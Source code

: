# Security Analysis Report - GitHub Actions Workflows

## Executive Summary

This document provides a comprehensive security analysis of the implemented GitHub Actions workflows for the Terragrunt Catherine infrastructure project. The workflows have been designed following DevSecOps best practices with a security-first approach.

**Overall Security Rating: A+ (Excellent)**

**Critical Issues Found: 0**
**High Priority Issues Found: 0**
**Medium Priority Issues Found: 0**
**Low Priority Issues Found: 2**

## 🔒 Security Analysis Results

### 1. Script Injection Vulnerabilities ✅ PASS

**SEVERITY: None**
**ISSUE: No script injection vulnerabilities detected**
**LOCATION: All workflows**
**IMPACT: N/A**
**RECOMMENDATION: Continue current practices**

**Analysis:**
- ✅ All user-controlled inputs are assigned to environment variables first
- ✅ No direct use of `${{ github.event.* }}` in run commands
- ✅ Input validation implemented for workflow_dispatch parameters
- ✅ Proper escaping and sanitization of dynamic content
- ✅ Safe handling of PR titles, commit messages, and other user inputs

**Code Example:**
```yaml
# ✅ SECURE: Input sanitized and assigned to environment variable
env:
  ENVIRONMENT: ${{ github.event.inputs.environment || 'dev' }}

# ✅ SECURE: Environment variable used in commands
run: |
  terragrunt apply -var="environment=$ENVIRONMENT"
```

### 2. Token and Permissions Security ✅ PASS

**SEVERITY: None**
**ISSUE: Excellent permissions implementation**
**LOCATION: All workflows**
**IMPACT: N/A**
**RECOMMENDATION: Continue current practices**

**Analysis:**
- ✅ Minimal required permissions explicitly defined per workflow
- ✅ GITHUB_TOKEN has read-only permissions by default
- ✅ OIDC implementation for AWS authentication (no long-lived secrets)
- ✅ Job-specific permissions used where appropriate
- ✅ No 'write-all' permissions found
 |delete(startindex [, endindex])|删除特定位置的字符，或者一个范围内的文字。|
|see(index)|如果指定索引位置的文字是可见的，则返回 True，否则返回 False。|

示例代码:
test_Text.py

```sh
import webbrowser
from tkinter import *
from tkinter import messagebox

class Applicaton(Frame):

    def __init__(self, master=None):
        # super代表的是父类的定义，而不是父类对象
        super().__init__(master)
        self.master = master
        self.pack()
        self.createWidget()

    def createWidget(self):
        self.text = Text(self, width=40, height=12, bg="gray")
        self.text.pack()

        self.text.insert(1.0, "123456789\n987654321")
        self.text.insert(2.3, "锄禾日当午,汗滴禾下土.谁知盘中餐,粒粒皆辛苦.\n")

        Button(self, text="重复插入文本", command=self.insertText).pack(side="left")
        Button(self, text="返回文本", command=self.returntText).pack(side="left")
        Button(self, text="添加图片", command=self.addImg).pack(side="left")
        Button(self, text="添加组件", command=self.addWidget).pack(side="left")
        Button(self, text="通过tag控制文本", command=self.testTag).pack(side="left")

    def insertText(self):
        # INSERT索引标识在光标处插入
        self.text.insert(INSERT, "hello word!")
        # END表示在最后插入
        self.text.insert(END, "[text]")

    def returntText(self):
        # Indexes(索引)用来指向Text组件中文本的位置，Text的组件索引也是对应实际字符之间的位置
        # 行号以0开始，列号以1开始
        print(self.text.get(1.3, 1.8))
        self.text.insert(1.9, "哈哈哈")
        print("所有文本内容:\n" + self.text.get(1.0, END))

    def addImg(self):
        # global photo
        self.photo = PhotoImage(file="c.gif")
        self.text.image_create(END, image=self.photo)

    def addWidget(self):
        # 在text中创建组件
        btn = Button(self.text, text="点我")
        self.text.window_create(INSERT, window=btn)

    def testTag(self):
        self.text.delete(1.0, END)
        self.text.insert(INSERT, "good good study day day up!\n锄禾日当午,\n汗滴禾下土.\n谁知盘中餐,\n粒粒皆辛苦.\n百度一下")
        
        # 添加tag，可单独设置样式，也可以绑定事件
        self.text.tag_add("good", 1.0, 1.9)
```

- - -

**WORK TASK:**
Your answer should be every entry above, repeated exactly.

**ANSWER BOX:**
Source code

:# Security Analysis Report - GitHub Actions Workflows

## Executive Summary

This document provides a comprehensive security analysis of the implemented GitHub Actions workflows for the Terragrunt Catherine infrastructure project. The workflows have been designed following DevSecOps best practices with a security-first approach.

**Overall Security Rating: A+ (Excellent)**

**Critical Issues Found: 0**
**High Priority Issues Found: 0**
**Medium Priority Issues Found: 0**
**Low Priority Issues Found: 2**

## 🔒 Security Analysis Results

### 1. Script Injection Vulnerabilities ✅ PASS

**SEVERITY: None**
**ISSUE: No script injection vulnerabilities detected**
**LOCATION: All workflows**
**IMPACT: N/A**
**RECOMMENDATION: Continue current practices**

**Analysis:**
- ✅ All user-controlled inputs are assigned to environment variables first
- ✅ No direct use of `${{ github.event.* }}` in run commands
- ✅ Input validation implemented for workflow_dispatch parameters
- ✅ Proper escaping and sanitization of dynamic content
- ✅ Safe handling of PR titles, commit messages, and other user inputs

**Code Example:**
```yaml
# ✅ SECURE: Input sanitized and assigned to environment variable
env:
  ENVIRONMENT: ${{ github.event.inputs.environment || 'dev' }}

# ✅ SECURE: Environment variable used in commands
run: |
  terragrunt apply -var="environment=$ENVIRONMENT"
```

### 2. Token and Permissions Security ✅ PASS

**SEVERITY: None**
**ISSUE: Excellent permissions implementation**
**LOCATION: All workflows**
**IMPACT: N/A**
**RECOMMENDATION: Continue current practices**

**Analysis:**
- ✅ Minimal required permissions explicitly defined per workflow
- ✅ GITHUB_TOKEN has read-only permissions by default
- ✅ OIDC implementation for AWS authentication (no long-lived secrets)
- ✅ Job-specific permissions used where appropriate
- ✅ No 'write-all' permissions found
 |delete(startindex [, endindex])|删除特定位置的字符，或者一个范围内的文字。|
|see(index)|如果指定索引位置的文字是可见的，则返回 True，否则返回 False。|

示例代码:
test_Text.py

```sh
import webbrowser
from tkinter import *
from tkinter import messagebox

class Applicaton(Frame):

    def __init__(self, master=None):
        # super代表的是父类的定义，而不是父类对象
        super().__init__(master)
        self.master = master
        self.pack()
        self.createWidget()

    def createWidget(self):
        self.text = Text(self, width=40, height=12, bg="gray")
        self.text.pack()

        self.text.insert(1.0, "123456789\n987654321")
        self.text.insert(2.3, "锄禾日当午,汗滴禾下土.谁知盘中餐,粒粒皆辛苦.\n")

        Button(self, text="重复插入文本", command=self.insertText).pack(side="left")
        Button(self, text="返回文本", command=self.returntText).pack(side="left")
        Button(self, text="添加图片", command=self.addImg).pack(side="left")
        Button(self, text="添加组件", command=self.addWidget).pack(side="left")
        Button(self, text="通过tag控制文本", command=self.testTag).pack(side="left")

    def insertText(self):
        # INSERT索引标识在光标处插入
        self.text.insert(INSERT, "hello word!")
        # END表示在最后插入
        self.text.insert(END, "[text]")

    def returntText(self):
        # Indexes(索引)用来指向Text组件中文本的位置，Text的组件索引也是对应实际字符之间的位置
        # 行号以0开始，列号以1开始
        print(self.text.get(1.3, 1.8))
        self.text.insert(1.9, "哈哈哈")
        print("所有文本内容:\n" + self.text.get(1.0, END))

    def addImg(self):
        # global photo
        self.photo = PhotoImage(file="c.gif")
        self.text.image_create(END, image=self.photo)

    def addWidget(self):
        # 在text中创建组件
        btn = Button(self.text, text="点我")
        self.text.window_create(INSERT, window=btn)

    def testTag(self):
        self.text.delete(1.0, END)
        self.text.insert(INSERT, "good good study day day up!\n锄禾日当午,\n汗滴禾下土.\n谁知盘中餐,\n粒粒皆辛苦.\n百度一下")
        
        # 添加tag，可单独设置样式，也可以绑定事件
        self.text.tag_add("good", 1.0, 1.9)
```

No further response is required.